** What you will do **
Please restate exactly what appears in the records below from the first line to the line where "Please get a" is, that line included.

** Data shown **
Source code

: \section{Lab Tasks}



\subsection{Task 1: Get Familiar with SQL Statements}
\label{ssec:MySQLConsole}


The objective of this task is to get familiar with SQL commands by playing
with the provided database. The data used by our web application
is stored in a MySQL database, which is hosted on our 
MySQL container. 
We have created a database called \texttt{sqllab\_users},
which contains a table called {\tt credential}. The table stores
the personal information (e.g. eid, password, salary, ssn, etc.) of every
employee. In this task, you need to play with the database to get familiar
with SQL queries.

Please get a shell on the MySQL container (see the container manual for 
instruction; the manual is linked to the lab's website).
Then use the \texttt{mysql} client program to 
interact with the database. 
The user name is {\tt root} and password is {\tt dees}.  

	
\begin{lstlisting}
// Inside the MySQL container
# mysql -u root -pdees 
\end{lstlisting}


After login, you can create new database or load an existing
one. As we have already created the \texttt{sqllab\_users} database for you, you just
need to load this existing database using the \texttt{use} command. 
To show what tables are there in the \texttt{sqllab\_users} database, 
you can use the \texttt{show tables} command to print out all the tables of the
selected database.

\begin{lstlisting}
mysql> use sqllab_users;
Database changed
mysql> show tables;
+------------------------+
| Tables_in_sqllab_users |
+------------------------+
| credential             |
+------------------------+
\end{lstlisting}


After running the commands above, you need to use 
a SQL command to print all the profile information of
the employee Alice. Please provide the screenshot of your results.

** Response to this exercise **
Source code

: \section{Lab Tasks}



\subsection{Task 1: Get Familiar with SQL Statements}
\label{ssec:MySQLConsole}


The objective of this task is to get familiar with SQL commands by playing
with the provided database. The data used by our web application
is stored in a MySQL database, which is hosted on our 
MySQL container. 
We have created a database called \texttt{sqllab\_users},
which contains a table called {\tt credential}. The table stores
the personal information (e.g. eid, password, salary, ssn, etc.) of every
employee. In this task, you need to play with the database to get familiar
with SQL queries.

Please get a shell on the MySQL container (see the container manual for 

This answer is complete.